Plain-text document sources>

____

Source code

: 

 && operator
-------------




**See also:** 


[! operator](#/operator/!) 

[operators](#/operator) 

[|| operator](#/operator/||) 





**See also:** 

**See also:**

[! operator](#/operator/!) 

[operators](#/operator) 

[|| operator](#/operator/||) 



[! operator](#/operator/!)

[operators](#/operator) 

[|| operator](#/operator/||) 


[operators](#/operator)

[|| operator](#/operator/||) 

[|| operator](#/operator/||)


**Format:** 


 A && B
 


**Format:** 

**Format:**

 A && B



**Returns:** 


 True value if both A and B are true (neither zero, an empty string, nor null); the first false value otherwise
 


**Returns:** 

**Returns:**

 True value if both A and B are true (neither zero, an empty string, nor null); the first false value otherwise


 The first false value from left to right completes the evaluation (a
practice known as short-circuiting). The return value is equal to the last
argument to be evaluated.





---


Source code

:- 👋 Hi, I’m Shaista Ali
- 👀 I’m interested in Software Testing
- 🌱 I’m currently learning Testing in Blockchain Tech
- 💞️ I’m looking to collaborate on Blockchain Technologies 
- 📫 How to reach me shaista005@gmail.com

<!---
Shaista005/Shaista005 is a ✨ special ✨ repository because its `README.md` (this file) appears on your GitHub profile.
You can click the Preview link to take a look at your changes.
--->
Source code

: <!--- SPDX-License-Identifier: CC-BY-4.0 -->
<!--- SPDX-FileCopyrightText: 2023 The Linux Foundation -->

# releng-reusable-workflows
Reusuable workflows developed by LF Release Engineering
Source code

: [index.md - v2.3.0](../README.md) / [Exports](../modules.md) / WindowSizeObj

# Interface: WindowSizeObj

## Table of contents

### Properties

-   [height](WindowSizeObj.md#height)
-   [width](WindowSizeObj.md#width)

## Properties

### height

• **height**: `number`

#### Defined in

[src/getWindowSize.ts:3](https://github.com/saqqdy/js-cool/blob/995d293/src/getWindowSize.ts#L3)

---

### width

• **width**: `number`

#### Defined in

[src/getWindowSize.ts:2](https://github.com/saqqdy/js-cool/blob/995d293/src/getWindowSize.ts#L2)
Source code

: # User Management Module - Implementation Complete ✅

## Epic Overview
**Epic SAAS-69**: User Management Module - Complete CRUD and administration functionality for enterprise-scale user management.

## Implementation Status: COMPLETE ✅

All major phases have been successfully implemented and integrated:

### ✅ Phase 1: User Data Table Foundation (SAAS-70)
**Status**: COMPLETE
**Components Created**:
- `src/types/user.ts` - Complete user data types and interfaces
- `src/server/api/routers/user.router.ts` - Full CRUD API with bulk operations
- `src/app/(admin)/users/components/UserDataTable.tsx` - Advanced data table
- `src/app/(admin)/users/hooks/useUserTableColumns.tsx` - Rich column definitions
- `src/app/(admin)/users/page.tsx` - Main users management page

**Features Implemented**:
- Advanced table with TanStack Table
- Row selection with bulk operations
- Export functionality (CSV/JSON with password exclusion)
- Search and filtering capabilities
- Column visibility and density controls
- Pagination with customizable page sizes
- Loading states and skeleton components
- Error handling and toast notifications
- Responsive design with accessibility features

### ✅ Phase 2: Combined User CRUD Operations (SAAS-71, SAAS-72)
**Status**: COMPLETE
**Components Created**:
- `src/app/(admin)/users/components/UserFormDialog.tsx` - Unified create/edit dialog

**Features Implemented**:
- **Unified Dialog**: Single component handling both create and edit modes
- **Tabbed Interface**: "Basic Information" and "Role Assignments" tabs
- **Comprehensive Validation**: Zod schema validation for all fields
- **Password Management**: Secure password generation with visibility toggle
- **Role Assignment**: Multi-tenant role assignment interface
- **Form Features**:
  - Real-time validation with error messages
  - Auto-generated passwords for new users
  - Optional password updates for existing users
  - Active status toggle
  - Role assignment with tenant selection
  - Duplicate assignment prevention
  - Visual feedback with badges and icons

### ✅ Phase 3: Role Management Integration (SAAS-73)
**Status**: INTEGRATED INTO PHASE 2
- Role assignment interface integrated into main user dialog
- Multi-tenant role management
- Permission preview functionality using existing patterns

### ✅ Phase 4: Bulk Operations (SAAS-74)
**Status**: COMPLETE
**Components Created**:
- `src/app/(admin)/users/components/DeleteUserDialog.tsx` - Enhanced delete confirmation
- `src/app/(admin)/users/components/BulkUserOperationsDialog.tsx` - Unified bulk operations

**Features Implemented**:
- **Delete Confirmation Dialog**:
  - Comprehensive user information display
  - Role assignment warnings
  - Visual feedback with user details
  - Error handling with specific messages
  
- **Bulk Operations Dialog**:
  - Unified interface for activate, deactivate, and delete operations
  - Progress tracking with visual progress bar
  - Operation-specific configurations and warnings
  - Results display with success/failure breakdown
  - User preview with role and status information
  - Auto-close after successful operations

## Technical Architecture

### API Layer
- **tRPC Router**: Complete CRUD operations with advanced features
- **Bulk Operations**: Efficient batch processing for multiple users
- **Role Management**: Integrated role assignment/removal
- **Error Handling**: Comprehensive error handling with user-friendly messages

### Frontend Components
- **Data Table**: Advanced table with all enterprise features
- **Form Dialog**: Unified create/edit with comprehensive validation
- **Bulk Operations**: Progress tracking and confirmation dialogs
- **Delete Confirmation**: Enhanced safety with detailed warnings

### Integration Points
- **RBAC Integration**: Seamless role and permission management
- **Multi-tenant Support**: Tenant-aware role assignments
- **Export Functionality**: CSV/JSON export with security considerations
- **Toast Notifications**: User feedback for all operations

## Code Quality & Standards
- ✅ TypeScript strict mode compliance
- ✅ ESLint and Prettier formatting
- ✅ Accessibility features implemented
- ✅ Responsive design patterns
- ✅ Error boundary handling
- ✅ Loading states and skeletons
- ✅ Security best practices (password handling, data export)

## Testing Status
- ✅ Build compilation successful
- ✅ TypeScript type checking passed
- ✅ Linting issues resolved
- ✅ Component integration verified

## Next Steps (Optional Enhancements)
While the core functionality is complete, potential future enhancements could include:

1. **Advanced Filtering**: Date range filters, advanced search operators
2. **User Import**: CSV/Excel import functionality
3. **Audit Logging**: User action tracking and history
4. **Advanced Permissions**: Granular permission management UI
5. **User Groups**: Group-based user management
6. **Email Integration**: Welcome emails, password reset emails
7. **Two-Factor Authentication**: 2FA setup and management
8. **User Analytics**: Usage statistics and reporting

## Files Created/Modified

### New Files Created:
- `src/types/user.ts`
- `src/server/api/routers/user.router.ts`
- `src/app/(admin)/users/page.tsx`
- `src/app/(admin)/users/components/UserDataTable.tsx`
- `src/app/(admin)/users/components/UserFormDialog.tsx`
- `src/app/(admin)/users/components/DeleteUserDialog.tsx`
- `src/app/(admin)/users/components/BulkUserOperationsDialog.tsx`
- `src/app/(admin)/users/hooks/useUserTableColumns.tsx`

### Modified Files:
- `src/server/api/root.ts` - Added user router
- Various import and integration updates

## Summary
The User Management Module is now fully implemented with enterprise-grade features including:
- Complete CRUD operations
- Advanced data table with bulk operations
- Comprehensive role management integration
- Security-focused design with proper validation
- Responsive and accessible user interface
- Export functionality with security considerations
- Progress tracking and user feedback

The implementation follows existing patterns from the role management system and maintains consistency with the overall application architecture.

____

About this task>
Transcribe all entries exactly as they are given.

Exercise output>
Source code

: 

 && operator
-------------




**See also:** 


[! operator](#/operator/!) 

[operators](#/operator) 

[|| operator](#/operator/||) 





**See also:** 

**See also:**

[! operator](#/operator/!) 

[operators](#/operator) 

[|| operator](#/operator/||) 



[! operator](#/operator/!)

[operators](#/operator) 

[|| operator](#/operator/||) 


[operators](#/operator)

[|| operator](#/operator/||) 

[|| operator](#/operator/||)


**Format:** 


 A && B
 


**Format:** 

**Format:**

 A && B



**Returns:** 


 True value if both A and B are true (neither zero, an empty string, nor null); the first false value otherwise
 


**Returns:** 

**Returns:**

 True value if both A and B are true (neither zero, an empty string, nor null); the first false value otherwise


 The first false value from left to right completes the evaluation (a
practice known as short-circuiting). The return value is equal to the last
argument to be evaluated.





---


Source code

:- 👋 Hi, I’m Shaista Ali
- 👀 I’m interested in Software Testing
- 🌱 I’m currently learning Testing in Blockchain Tech
- 💞️ I’m looking to collaborate on Blockchain Technologies 
- 📫 How to reach me shaista005@gmail.com

<!---
Shaista005/Shaista005 is a ✨ special ✨ repository because its `README.md` (this file) appears on your GitHub profile.
You can click the Preview link to take a look at your changes.
--->
Source code

: <!--- SPDX-License-Identifier: CC-BY-4.0 -->
<!--- SPDX-FileCopyrightText: 2023 The Linux Foundation -->

# releng-reusable-workflows
Reusuable workflows developed by LF Release Engineering
Source code

: [index.md - v2.3.0](../README.md) / [Exports](../modules.md) / WindowSizeObj

# Interface: WindowSizeObj

## Table of contents

### Properties

-   [height](WindowSizeObj.md#height)
-   [width](WindowSizeObj.md#width)

## Properties

### height

• **height**: `number`

#### Defined in

[src/getWindowSize.ts:3](https://github.com/saqqdy/js-cool/blob/995d293/src/getWindowSize.ts#L3)

---

### width

• **width**: `number`

#### Defined in

[src/getWindowSize.ts:2](https://github.com/saqqdy/js-cool/blob/995d293/src/getWindowSize.ts#L2)
Source code

: # User Management Module - Implementation Complete ✅

## Epic Overview
**Epic SAAS-69**: User Management Module - Complete CRUD and administration functionality for enterprise-scale user management.

## Implementation Status: COMPLETE ✅

All major phases have been successfully implemented and integrated:

### ✅ Phase 1: User Data Table Foundation (SAAS-70)
**Status**: COMPLETE
**Components Created**:
- `src/types/user.ts` - Complete user data types and interfaces
- `src/server/api/routers/user.router.ts` - Full CRUD API with bulk operations
- `src/app/(admin)/users/components/UserDataTable.tsx` - Advanced data table
- `src/app/(admin)/users/hooks/useUserTableColumns.tsx` - Rich column definitions
- `src/app/(admin)/users/page.tsx` - Main users management page

**Features Implemented**:
- Advanced table with TanStack Table
- Row selection with bulk operations
- Export functionality (CSV/JSON with password exclusion)
- Search and filtering capabilities
- Column visibility and density controls
- Pagination with customizable page sizes
- Loading states and skeleton components
- Error handling and toast notifications
- Responsive design with accessibility features

### ✅ Phase 2: Combined User CRUD Operations (SAAS-71, SAAS-72)
**Status**: COMPLETE
**Components Created**:
- `src/app/(admin)/users/components/UserFormDialog.tsx` - Unified create/edit dialog

**Features Implemented**:
- **Unified Dialog**: Single component handling both create and edit modes
- **Tabbed Interface**: "Basic Information" and "Role Assignments" tabs
- **Comprehensive Validation**: Zod schema validation for all fields
- **Password Management**: Secure password generation with visibility toggle
- **Role Assignment**: Multi-tenant role assignment interface
- **Form Features**:
  - Real-time validation with error messages
  - Auto-generated passwords for new users
  - Optional password updates for existing users
  - Active status toggle
  - Role assignment with tenant selection
  - Duplicate assignment prevention
  - Visual feedback with badges and icons

### ✅ Phase 3: Role Management Integration (SAAS-73)
**Status**: INTEGRATED INTO PHASE 2
- Role assignment interface integrated into main user dialog
- Multi-tenant role management
- Permission preview functionality using existing patterns

### ✅ Phase 4: Bulk Operations (SAAS-74)
**Status**: COMPLETE
**Components Created**:
- `src/app/(admin)/users/components/DeleteUserDialog.tsx` - Enhanced delete confirmation
- `src/app/(admin)/users/components/BulkUserOperationsDialog.tsx` - Unified bulk operations

**Features Implemented**:
- **Delete Confirmation Dialog**:
  - Comprehensive user information display
  - Role assignment warnings
  - Visual feedback with user details
  - Error handling with specific messages
  
- **Bulk Operations Dialog**:
  - Unified interface for activate, deactivate, and delete operations
  - Progress tracking with visual progress bar
  - Operation-specific configurations and warnings
  - Results display with success/failure breakdown
  - User preview with role and status information
  - Auto-close after successful operations

## Technical Architecture

### API Layer
- **tRPC Router**: Complete CRUD operations with advanced features
- **Bulk Operations**: Efficient batch processing for multiple users
- **Role Management**: Integrated role assignment/removal
- **Error Handling**: Comprehensive error handling with user-friendly messages

### Frontend Components
- **Data Table**: Advanced table with all enterprise features
- **Form Dialog**: Unified create/edit with comprehensive validation
- **Bulk Operations**: Progress tracking and confirmation dialogs
- **Delete Confirmation**: Enhanced safety with detailed warnings

### Integration Points
- **RBAC Integration**: Seamless role and permission management
- **Multi-tenant Support**: Tenant-aware role assignments
- **Export Functionality**: CSV/JSON export with security considerations
- **Toast Notifications**: User feedback for all operations

## Code Quality & Standards
- ✅ TypeScript strict mode compliance
- ✅ ESLint and Prettier formatting
- ✅ Accessibility features implemented
- ✅ Responsive design patterns
- ✅ Error boundary handling
- ✅ Loading states and skeletons
- ✅ Security best practices (password handling, data export)

## Testing Status
- ✅ Build compilation successful
- ✅ TypeScript type checking passed
- ✅ Linting issues resolved
- ✅ Component integration verified

## Next Steps (Optional Enhancements)
While the core functionality is complete, potential future enhancements could include:

1. **Advanced Filtering**: Date range filters, advanced search operators
2. **User Import**: CSV/Excel import functionality
3. **Audit Logging**: User action tracking and history
4. **Advanced Permissions**: Granular permission management UI
5. **User Groups**: Group-based user management
6. **Email Integration**: Welcome emails, password reset emails
7. **Two-Factor Authentication**: 2FA setup and management
8. **User Analytics**: Usage statistics and reporting

## Files Created/Modified

### New Files Created:
- `src/types/user.ts`
- `src/server/api/routers/user.router.ts`
- `src/app/(admin)/users/page.tsx`
- `src/app/(admin)/users/components/UserDataTable.tsx`
- `src/app/(admin)/users/components/UserFormDialog.tsx`
- `src/app/(admin)/users/components/DeleteUserDialog.tsx`
- `src/app/(admin)/users/components/BulkUserOperationsDialog.tsx`
- `src/app/(admin)/users/hooks/useUserTableColumns.tsx`

### Modified Files:
- `src/server/api/root.ts` - Added user router
- Various import and integration updates

## Summary
The User Management Module is now fully implemented with enterprise-grade features including:
- Complete CRUD operations
- Advanced data table with bulk operations
- Comprehensive role management integration
- Security-focused design with proper validation
- Responsive and accessible user interface
- Export functionality with security considerations
- Progress tracking and user feedback

The implementation follows existing patterns from the role management system and maintains consistency with the overall application architecture.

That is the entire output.